Since the beginning of this Reinforcement Learning tutorial series, I've covered two different reinforcement learning methods: Value-based methods (Q-learning, Deep Q-learning…) and Policy-based methods (REINFORCE with Policy Gradients).

Both of these methods have considerable drawbacks. That's why, today, I'll try another type of Reinforcement Learning method, which we can call a 'hybrid method': Actor-Critic. The actor-Critic algorithm is a Reinforcement Learning agent that combines value optimization and policy optimization approaches. More specifically, the Actor-Critic combines the Q-learning and Policy Gradient algorithms. The resulting algorithm obtained at the high level involves a cycle that shares features between:

- Actor: a PG algorithm that decides on an action to take;
- Critic: Q-learning algorithm that critiques the action that the Actor selected, providing feedback on how to adjust. It can take advantage of efficiency tricks in Q-learning, such as memory replay.

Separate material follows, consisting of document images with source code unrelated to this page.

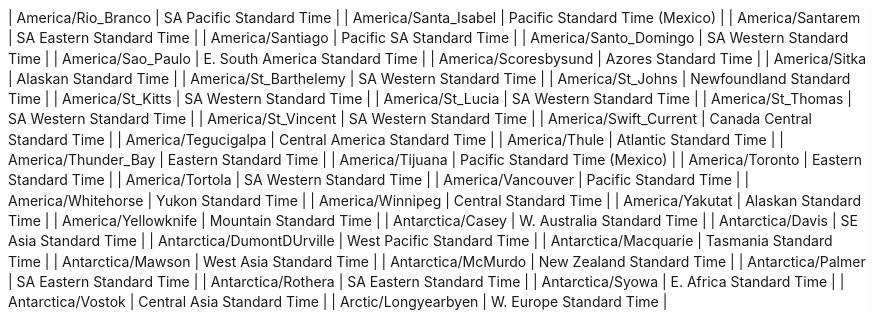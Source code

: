 | America/Rio_Branco | SA Pacific Standard Time |
| America/Santa_Isabel | Pacific Standard Time (Mexico) |
| America/Santarem | SA Eastern Standard Time |
| America/Santiago | Pacific SA Standard Time |
| America/Santo_Domingo | SA Western Standard Time |
| America/Sao_Paulo | E. South America Standard Time |
| America/Scoresbysund | Azores Standard Time |
| America/Sitka | Alaskan Standard Time |
| America/St_Barthelemy | SA Western Standard Time |
| America/St_Johns | Newfoundland Standard Time |
| America/St_Kitts | SA Western Standard Time |
| America/St_Lucia | SA Western Standard Time |
| America/St_Thomas | SA Western Standard Time |
| America/St_Vincent | SA Western Standard Time |
| America/Swift_Current | Canada Central Standard Time |
| America/Tegucigalpa | Central America Standard Time |
| America/Thule | Atlantic Standard Time |
| America/Thunder_Bay | Eastern Standard Time |
| America/Tijuana | Pacific Standard Time (Mexico) |
| America/Toronto | Eastern Standard Time |
| America/Tortola | SA Western Standard Time |
| America/Vancouver | Pacific Standard Time |
| America/Whitehorse | Yukon Standard Time |
| America/Winnipeg | Central Standard Time |
| America/Yakutat | Alaskan Standard Time |
| America/Yellowknife | Mountain Standard Time |
| Antarctica/Casey | W. Australia Standard Time |
| Antarctica/Davis | SE Asia Standard Time |
| Antarctica/DumontDUrville | West Pacific Standard Time |
| Antarctica/Macquarie | Tasmania Standard Time |
| Antarctica/Mawson | West Asia Standard Time |
| Antarctica/McMurdo | New Zealand Standard Time |
| Antarctica/Palmer | SA Eastern Standard Time |
| Antarctica/Rothera | SA Eastern Standard Time |
| Antarctica/Syowa | E. Africa Standard Time |
| Antarctica/Vostok | Central Asia Standard Time |
| Arctic/Longyearbyen | W. Europe Standard Time |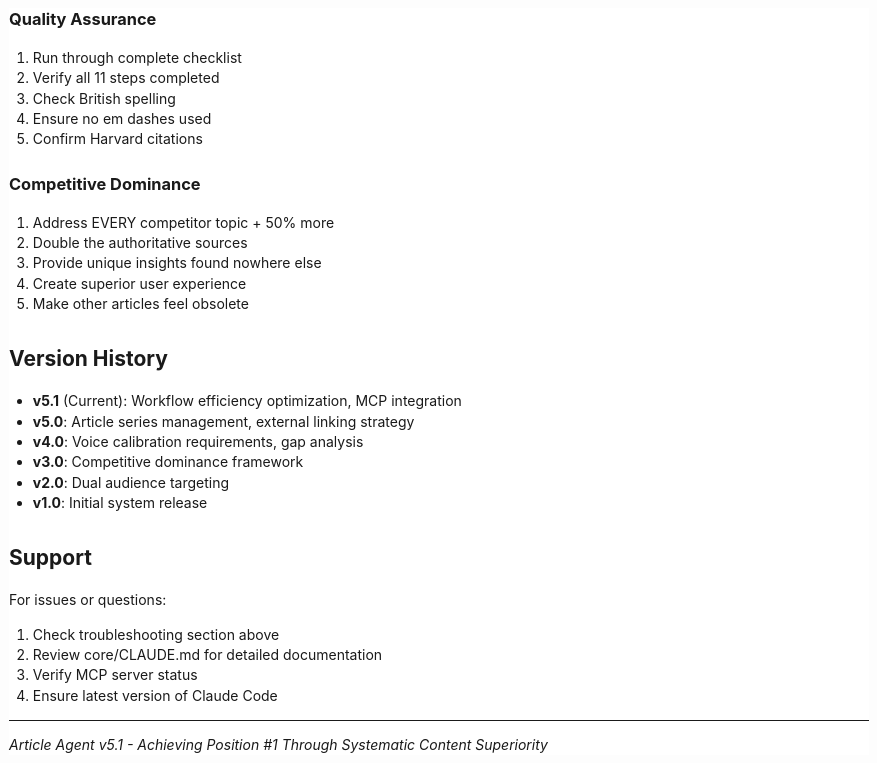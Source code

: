 ### Quality Assurance
1. Run through complete checklist
2. Verify all 11 steps completed
3. Check British spelling
4. Ensure no em dashes used
5. Confirm Harvard citations

### Competitive Dominance
1. Address EVERY competitor topic + 50% more
2. Double the authoritative sources
3. Provide unique insights found nowhere else
4. Create superior user experience
5. Make other articles feel obsolete

## Version History

- **v5.1** (Current): Workflow efficiency optimization, MCP integration
- **v5.0**: Article series management, external linking strategy
- **v4.0**: Voice calibration requirements, gap analysis
- **v3.0**: Competitive dominance framework
- **v2.0**: Dual audience targeting
- **v1.0**: Initial system release

## Support

For issues or questions:
1. Check troubleshooting section above
2. Review core/CLAUDE.md for detailed documentation
3. Verify MCP server status
4. Ensure latest version of Claude Code

---

*Article Agent v5.1 - Achieving Position #1 Through Systematic Content Superiority*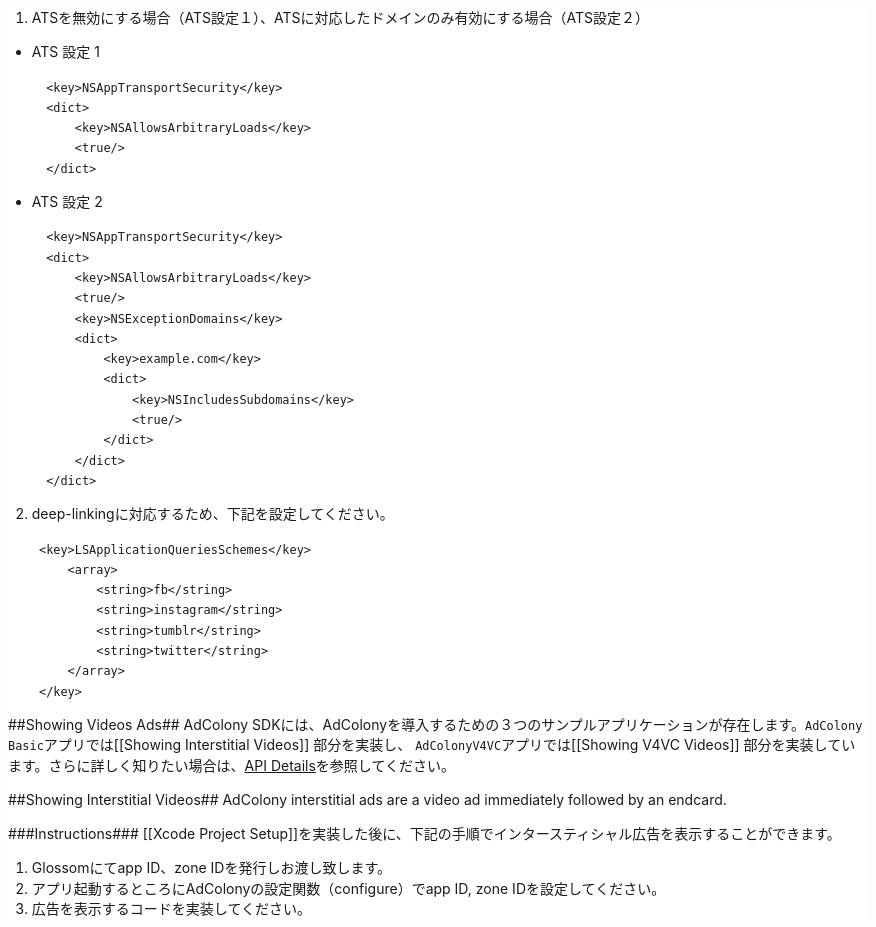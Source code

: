 1) ATSを無効にする場合（ATS設定１）、ATSに対応したドメインのみ有効にする場合（ATS設定２）

* ATS 設定 1

        <key>NSAppTransportSecurity</key>
        <dict>
            <key>NSAllowsArbitraryLoads</key>
            <true/>
        </dict>

* ATS 設定 2


        <key>NSAppTransportSecurity</key>
        <dict>
            <key>NSAllowsArbitraryLoads</key>
            <true/>
            <key>NSExceptionDomains</key>
            <dict>
                <key>example.com</key>
                <dict>
                    <key>NSIncludesSubdomains</key>
                    <true/>
                </dict>
            </dict>
        </dict>


2) deep-linkingに対応するため、下記を設定してください。

        <key>LSApplicationQueriesSchemes</key>
            <array>
                <string>fb</string>
                <string>instagram</string>
                <string>tumblr</string>
                <string>twitter</string>
            </array>
        </key>






##Showing Videos Ads##
AdColony SDKには、AdColonyを導入するための３つのサンプルアプリケーションが存在します。`AdColonyBasic`アプリでは[[Showing Interstitial Videos]] 部分を実装し、 `AdColonyV4VC`アプリでは[[Showing V4VC Videos]] 部分を実装しています。さらに詳しく知りたい場合は、[API Details](https://github.com/AdColony/AdColony-iOS-SDK/wiki/API-Details)を参照してください。

##Showing Interstitial Videos##
AdColony interstitial ads are a video ad immediately followed by an endcard.

###Instructions###
[[Xcode Project Setup]]を実装した後に、下記の手順でインタースティシャル広告を表示することができます。

1. Glossomにてapp ID、zone IDを発行しお渡し致します。 
2. アプリ起動するところにAdColonyの設定関数（configure）でapp ID, zone IDを設定してください。
3. 広告を表示するコードを実装してください。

The advantage of the Actor-Critic algorithm is that it can solve a broader range of problems than DQN, while it has a lower variance in performance relative to REINFORCE. That said, because of the presence of the PG algorithm within it, the Actor-Critic is still somewhat sampling inefficient.

**The problem with Policy Gradients:**

In my previous tutorial, we derived policy gradients and implemented the REINFORCE algorithm (also known as Monte Carlo policy gradients). There are, however, some issues with vanilla policy gradients: noisy gradients and high variance.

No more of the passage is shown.